WHAT IS REQUIRED: For each line of the data below, copy it if it holds the word "законом".
* * * * * * *
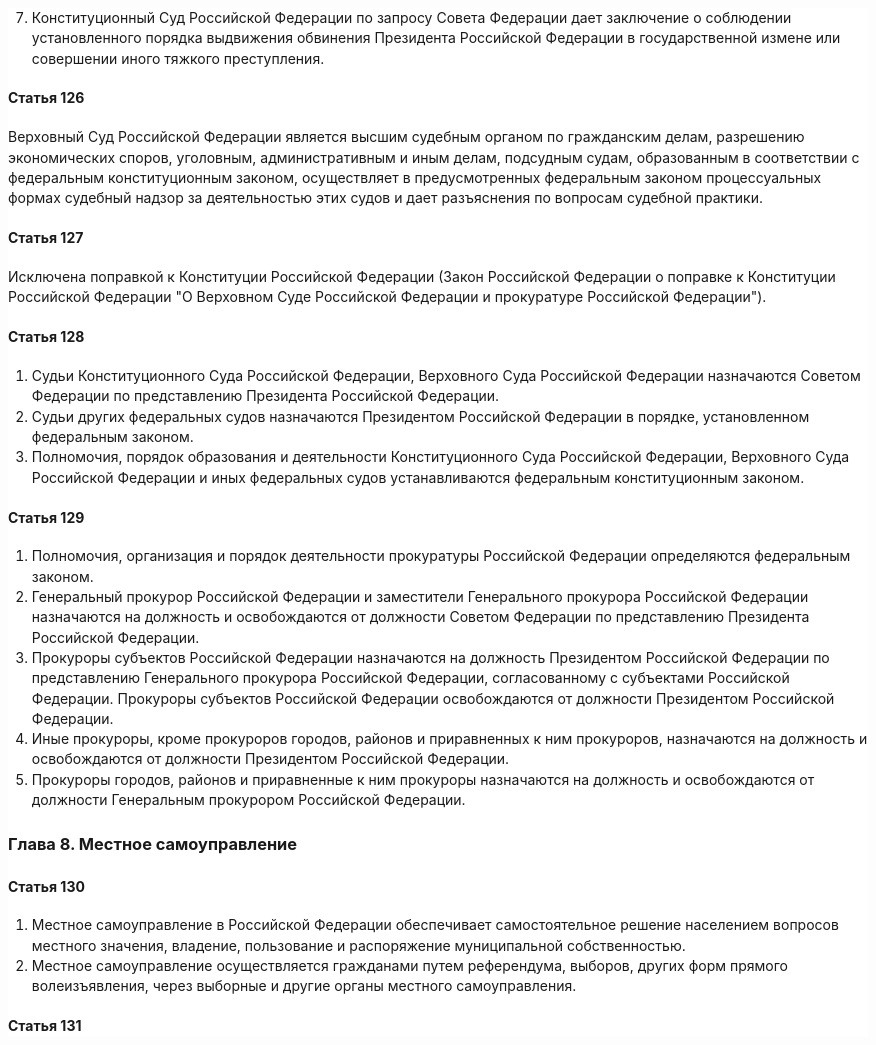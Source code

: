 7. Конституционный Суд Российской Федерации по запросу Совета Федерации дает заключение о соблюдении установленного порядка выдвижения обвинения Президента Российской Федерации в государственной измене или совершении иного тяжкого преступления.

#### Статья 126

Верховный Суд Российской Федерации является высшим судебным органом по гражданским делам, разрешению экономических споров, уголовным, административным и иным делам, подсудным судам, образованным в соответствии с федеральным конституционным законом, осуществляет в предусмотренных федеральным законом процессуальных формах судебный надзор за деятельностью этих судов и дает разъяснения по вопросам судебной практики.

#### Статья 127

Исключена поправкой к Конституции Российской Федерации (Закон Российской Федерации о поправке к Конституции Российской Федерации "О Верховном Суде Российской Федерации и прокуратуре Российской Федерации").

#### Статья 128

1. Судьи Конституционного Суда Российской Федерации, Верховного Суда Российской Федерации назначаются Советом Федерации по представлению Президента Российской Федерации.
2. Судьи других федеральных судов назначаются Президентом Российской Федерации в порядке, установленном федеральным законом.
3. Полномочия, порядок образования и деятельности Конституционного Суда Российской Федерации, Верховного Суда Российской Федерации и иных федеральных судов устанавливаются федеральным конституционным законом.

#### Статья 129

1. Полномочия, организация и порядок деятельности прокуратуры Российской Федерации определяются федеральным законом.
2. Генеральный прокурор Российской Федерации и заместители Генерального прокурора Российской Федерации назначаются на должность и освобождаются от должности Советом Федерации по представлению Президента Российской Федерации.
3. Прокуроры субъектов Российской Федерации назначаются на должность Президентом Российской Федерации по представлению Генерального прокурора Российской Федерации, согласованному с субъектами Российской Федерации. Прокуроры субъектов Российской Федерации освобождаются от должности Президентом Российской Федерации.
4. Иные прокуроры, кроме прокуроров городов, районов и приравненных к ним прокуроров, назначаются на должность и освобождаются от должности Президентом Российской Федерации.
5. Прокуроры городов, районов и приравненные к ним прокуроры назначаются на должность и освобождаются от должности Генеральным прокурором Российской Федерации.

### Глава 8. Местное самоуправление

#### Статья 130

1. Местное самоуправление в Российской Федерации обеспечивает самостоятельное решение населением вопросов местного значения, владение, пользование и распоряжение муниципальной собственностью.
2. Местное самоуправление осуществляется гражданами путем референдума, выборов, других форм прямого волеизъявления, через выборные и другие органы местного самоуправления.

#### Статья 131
* * * * * * *
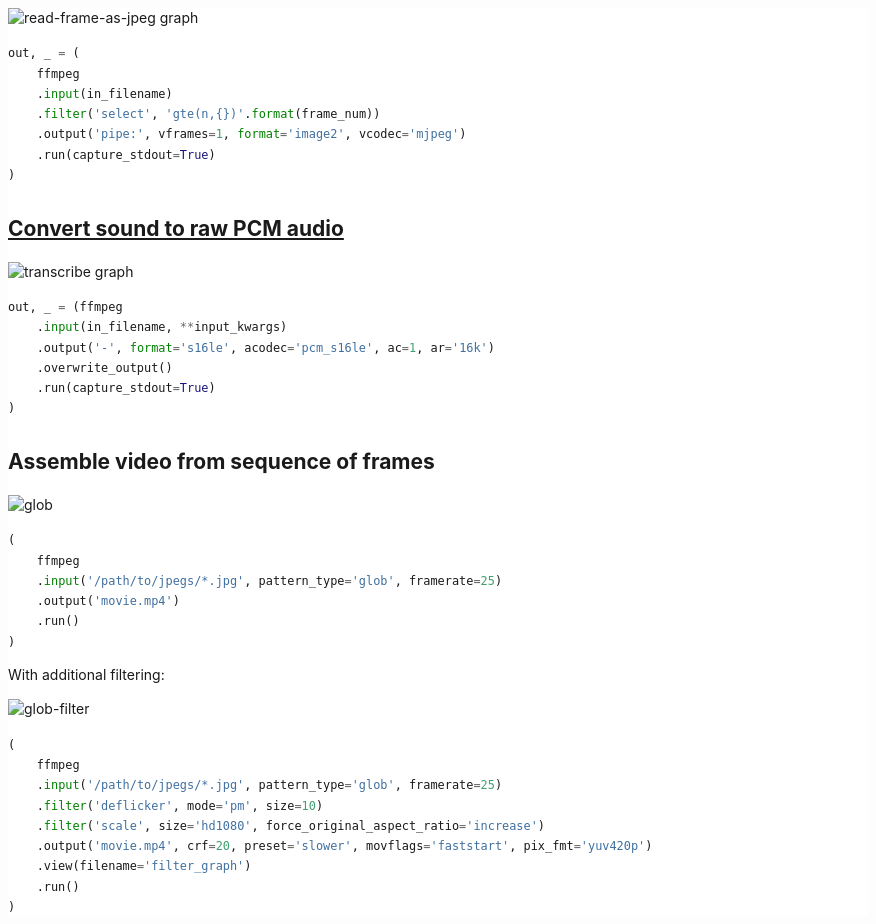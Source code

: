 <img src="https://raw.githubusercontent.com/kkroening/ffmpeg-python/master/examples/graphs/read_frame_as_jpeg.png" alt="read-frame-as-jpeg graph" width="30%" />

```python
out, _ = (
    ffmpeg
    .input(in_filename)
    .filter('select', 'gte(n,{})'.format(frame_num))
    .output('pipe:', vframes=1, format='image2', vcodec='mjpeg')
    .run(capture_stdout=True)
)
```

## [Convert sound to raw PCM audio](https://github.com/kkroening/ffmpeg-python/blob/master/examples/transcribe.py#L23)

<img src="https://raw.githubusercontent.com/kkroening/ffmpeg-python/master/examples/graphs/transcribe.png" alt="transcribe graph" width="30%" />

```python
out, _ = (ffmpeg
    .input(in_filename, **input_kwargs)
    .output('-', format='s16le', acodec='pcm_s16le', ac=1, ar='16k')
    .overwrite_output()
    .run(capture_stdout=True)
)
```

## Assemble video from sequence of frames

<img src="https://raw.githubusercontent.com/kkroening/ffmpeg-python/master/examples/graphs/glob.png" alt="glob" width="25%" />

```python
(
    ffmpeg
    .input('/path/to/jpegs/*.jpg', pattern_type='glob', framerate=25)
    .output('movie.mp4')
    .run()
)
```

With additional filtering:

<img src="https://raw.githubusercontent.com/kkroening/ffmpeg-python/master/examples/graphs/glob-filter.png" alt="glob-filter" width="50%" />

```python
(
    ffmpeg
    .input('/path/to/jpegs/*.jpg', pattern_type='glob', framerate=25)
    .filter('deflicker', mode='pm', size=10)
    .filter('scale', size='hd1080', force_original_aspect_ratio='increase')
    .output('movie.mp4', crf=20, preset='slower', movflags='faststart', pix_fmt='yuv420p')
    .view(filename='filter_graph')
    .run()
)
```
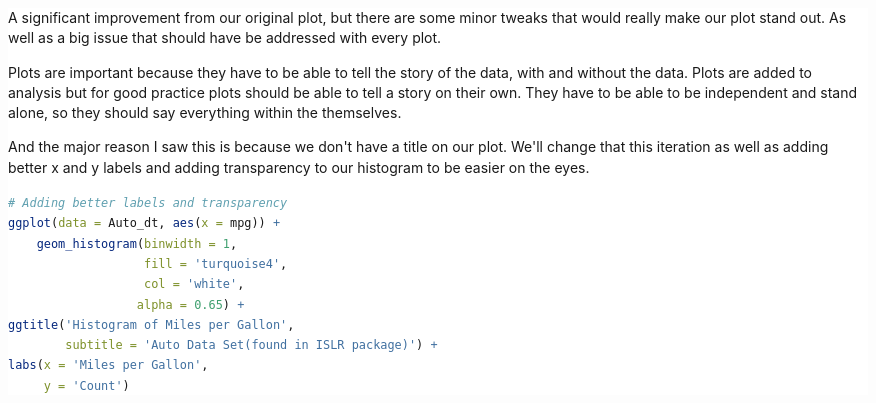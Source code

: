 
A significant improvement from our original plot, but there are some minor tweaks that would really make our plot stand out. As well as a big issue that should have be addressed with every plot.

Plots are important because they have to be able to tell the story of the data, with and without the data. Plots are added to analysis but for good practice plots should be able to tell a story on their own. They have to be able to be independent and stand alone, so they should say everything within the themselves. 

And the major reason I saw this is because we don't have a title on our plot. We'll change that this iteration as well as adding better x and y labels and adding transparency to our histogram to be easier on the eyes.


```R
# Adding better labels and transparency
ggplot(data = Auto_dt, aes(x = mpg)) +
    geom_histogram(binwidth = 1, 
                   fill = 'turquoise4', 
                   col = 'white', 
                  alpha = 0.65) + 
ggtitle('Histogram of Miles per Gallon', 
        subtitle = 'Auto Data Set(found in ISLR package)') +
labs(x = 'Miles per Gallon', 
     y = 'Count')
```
* * * * * * *
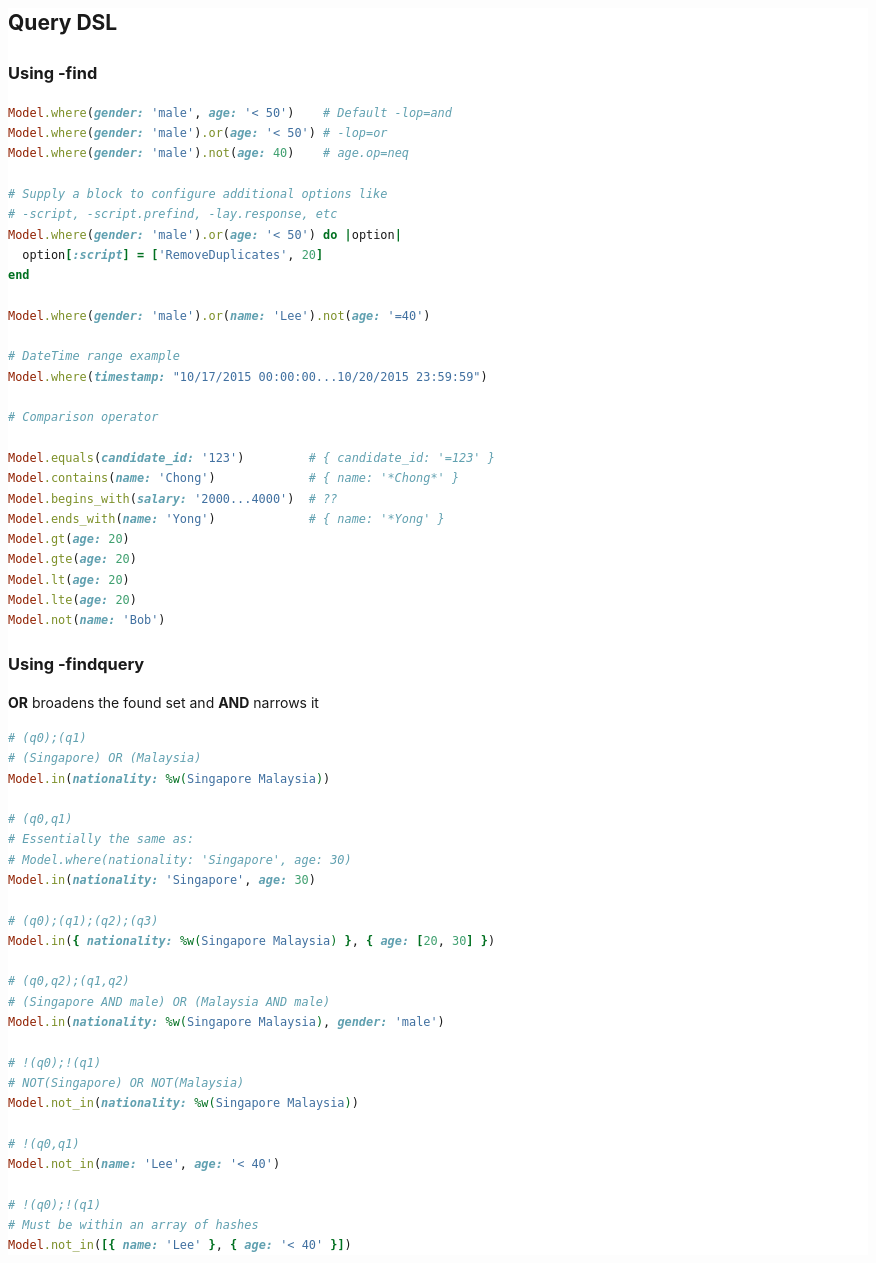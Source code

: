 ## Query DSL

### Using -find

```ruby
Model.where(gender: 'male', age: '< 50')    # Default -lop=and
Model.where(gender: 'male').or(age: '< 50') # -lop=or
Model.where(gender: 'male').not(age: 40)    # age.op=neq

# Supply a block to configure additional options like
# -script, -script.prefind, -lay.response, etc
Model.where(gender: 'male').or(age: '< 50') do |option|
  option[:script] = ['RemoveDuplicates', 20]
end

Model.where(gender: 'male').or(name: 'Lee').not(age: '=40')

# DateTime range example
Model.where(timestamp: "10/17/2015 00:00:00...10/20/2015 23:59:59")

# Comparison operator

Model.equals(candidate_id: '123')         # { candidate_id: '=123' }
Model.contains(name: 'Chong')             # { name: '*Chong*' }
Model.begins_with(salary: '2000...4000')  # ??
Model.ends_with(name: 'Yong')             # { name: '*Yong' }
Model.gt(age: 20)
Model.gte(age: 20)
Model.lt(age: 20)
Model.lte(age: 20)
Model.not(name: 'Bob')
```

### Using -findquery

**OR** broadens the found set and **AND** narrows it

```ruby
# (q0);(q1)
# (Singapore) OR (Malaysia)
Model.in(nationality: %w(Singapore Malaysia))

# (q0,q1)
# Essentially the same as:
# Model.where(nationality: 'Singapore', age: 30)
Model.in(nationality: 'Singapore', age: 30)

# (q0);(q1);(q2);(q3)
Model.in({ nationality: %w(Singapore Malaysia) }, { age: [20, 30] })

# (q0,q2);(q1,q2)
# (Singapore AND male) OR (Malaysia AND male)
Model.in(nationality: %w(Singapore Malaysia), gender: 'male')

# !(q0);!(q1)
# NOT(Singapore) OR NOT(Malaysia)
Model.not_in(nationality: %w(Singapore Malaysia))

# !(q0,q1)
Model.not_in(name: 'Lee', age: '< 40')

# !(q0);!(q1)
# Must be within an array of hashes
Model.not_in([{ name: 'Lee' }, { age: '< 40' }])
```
* * * * * * *
EXERCISE OUTPUT:
Верховный Суд Российской Федерации является высшим судебным органом по гражданским делам, разрешению экономических споров, уголовным, административным и иным делам, подсудным судам, образованным в соответствии с федеральным конституционным законом, осуществляет в предусмотренных федеральным законом процессуальных формах судебный надзор за деятельностью этих судов и дает разъяснения по вопросам судебной практики.
2. Судьи других федеральных судов назначаются Президентом Российской Федерации в порядке, установленном федеральным законом.
3. Полномочия, порядок образования и деятельности Конституционного Суда Российской Федерации, Верховного Суда Российской Федерации и иных федеральных судов устанавливаются федеральным конституционным законом.
1. Полномочия, организация и порядок деятельности прокуратуры Российской Федерации определяются федеральным законом.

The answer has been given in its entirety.